You use the repeated G–test of goodness-of-fit when you have two nominal variables, one with two or more biologically interesting values (such as red vs. pink vs. white flowers), the other representing different replicates of the same experiment (different days, different locations, different pairs of parents). You compare the observed data with an extrinsic theoretical expectation (such as an expected \(1:2:1\) ratio in a genetic cross).
For example, Guttman et al. (1967) counted the number of people who fold their arms with the right arm on top (\(R\)) or the left arm on top (\(L\)) in six ethnic groups in Israel:
Ethnic group |
R |
L |
Percent R |
Yemen |
168 |
174 |
49.1% |
Djerba |
132 |
195 |
40.4% |
Kurdistan |
167 |
204 |
45.0% |
Libya |
162 |
212 |
43.3% |
Berber |
143 |
194 |
42.4% |
Cochin |
153 |
174 |
46.8% |
The null hypothesis is that half the people would be \(R\) and half would be \(L\).
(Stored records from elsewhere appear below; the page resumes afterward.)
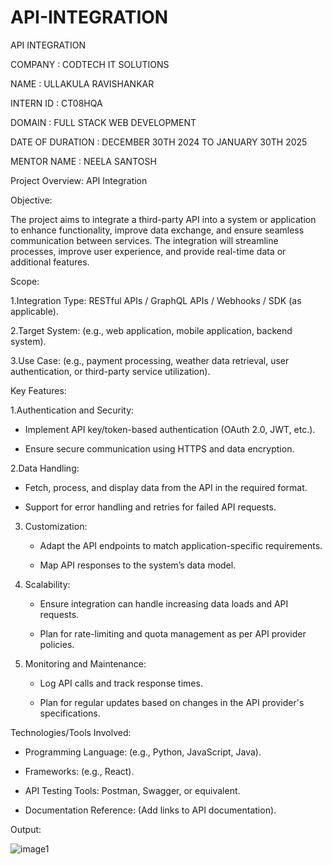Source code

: # API-INTEGRATION
API INTEGRATION

COMPANY : CODTECH IT SOLUTIONS

NAME : ULLAKULA RAVISHANKAR

INTERN ID : CT08HQA

DOMAIN : FULL STACK WEB DEVELOPMENT

DATE OF DURATION : DECEMBER 30TH 2024 TO JANUARY 30TH 2025

MENTOR NAME : NEELA SANTOSH

Project Overview: API Integration

Objective:

The project aims to integrate a third-party API into a system or application to enhance functionality, improve data exchange, and ensure seamless communication between services. The integration will streamline processes, improve user experience, and provide real-time data or additional features.

Scope:

1.Integration Type: RESTful APIs / GraphQL APIs / Webhooks / SDK (as applicable).

2.Target System: (e.g., web application, mobile application, backend system).

3.Use Case: (e.g., payment processing, weather data retrieval, user authentication, or third-party service utilization).

Key Features:

1.Authentication and Security: 

   - Implement API key/token-based authentication (OAuth 2.0, JWT, etc.).
     
   - Ensure secure communication using HTTPS and data encryption.

2.Data Handling: 

   - Fetch, process, and display data from the API in the required format.
     
   - Support for error handling and retries for failed API requests.

3. Customization:
   - Adapt the API endpoints to match application-specific requirements.
     
   - Map API responses to the system’s data model.

4. Scalability: 
   - Ensure integration can handle increasing data loads and API requests.
     
   - Plan for rate-limiting and quota management as per API provider policies.

5. Monitoring and Maintenance: 
   - Log API calls and track response times.
     
   - Plan for regular updates based on changes in the API provider's specifications.

Technologies/Tools Involved:

- Programming Language: (e.g., Python, JavaScript, Java).
  
- Frameworks: (e.g., React).
  
- API Testing Tools: Postman, Swagger, or equivalent.
  
- Documentation Reference: (Add links to API documentation).

Output:

![image1](https://github.com/user-attachments/assets/f0a8eaaa-14d7-47c3-9386-c024004cc404)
It would be possible to add together the numbers from all six groups and test the fit with a chi-square or G–test of goodness-of-fit, but that could overlook differences among the groups. It would also be possible to test each group separately, but that could overlook deviations from the null hypothesis that were too small to detect in each ethnic group sample, but would be detectable in the overall sample. The repeated goodness-of-fit test tests the data both ways.
I do not know if this analysis would be appropriate with an intrinsic hypothesis, such as the \(p^2:2pq:q^2\) Hardy-Weinberg proportions of population genetics.
How to do the test
First, decide what you're going to do if there is significant variation among the replicates. Ideally, you should decide this before you look at the data, so that your decision is not subconsciously biased towards making the results be as interesting as possible. Your decision should be based on whether your goal is estimation or hypothesis testing. For the arm-folding example, if you were already confident that fewer than \(50\%\) of people fold their arms with the right on top, and you were just trying to estimate the proportion of right-on-top folders as accurately as possible, your goal would be estimation. If this is the goal, and there is significant heterogeneity among the replicates, you probably shouldn't pool the results; it would be misleading to say "\(42\%\) of people are right-on-top folders" if some ethnic groups are \(30\%\) and some are \(50\%\); the pooled estimate would depend a lot on your sample size in each ethnic group, for one thing. But if there's no significant heterogeneity, you'd want to pool the individual replicates to get one big sample and therefore make a precise estimate.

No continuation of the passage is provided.